Gara-gara mendengar negara tetangga kurangi hari kerja untuk menghemat Bahan Bakar Minyak (BBM), suara dan aspirasi untuk Work From Anywhere (WFA) ikut tumbuh. Banyak yang bilang WFA jauh lebih menyenangkan, namun benarkah begitu? Bagi yang sudah tuntas dengan Work From Office (WFO), mungkin tidak akan terlalu kesulitan menyesuaikan diri beralih ke WFA. Namun bagi mereka yang bekerja di kantor saja masih belum beres, jangan heran kalau WFA malah bikin performa terjun bebas.

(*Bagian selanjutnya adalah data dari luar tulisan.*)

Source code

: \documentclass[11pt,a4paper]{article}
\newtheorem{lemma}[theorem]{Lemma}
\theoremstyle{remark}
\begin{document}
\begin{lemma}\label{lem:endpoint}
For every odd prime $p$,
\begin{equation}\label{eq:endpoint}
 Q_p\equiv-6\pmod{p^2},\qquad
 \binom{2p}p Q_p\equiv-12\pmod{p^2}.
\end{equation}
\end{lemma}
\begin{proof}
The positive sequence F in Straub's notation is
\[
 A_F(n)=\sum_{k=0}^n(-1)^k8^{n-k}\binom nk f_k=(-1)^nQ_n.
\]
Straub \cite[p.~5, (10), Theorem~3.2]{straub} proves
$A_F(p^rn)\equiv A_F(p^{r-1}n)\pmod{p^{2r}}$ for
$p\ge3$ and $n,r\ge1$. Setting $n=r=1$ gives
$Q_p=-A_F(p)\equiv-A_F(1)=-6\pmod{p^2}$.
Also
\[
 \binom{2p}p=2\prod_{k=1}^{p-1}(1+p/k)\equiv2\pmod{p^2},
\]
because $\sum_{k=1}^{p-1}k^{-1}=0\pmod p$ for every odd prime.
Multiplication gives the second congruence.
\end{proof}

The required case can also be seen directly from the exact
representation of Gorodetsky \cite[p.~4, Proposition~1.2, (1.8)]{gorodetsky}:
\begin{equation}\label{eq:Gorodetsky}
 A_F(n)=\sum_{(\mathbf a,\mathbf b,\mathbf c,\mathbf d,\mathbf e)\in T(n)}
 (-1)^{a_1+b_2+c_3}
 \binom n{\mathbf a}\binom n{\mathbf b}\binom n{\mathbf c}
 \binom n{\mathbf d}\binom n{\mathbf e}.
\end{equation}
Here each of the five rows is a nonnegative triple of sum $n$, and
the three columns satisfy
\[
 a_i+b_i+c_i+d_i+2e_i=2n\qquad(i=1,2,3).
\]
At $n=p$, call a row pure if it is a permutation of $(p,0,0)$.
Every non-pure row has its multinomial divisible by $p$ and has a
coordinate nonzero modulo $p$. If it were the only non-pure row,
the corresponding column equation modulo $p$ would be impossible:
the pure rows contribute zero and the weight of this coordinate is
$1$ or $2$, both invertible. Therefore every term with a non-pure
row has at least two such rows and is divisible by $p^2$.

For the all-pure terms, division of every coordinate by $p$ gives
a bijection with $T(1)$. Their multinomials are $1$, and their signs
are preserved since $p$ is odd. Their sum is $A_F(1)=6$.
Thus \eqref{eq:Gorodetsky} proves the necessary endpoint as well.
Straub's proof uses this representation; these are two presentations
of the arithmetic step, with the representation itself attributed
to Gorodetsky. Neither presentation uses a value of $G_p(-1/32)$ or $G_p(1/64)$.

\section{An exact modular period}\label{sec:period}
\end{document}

Kalau bekerja harus selalu diawasi, harus terus disemangati, harus dibimbing dengan target-target jangka ekstra pendek, dan menghabiskan waktu 1 jam untuk melaporkan hal yang bisa dilaporkan dalam 10 menit, sebaiknya fokus perbaiki kualitas kerja dulu saja.
1. WFA Bukan Libur
Jutaan orang awalnya tidak menyadari, mengira dengan WFA bisa bekerja sambil bersantai-santai. Ingatlah bahwa WFA itu adalah work yang dilakukan from anywhere. Sebelum minta WFA, pastikan dulu kita memang bisa fokus bekerja dari anywhere.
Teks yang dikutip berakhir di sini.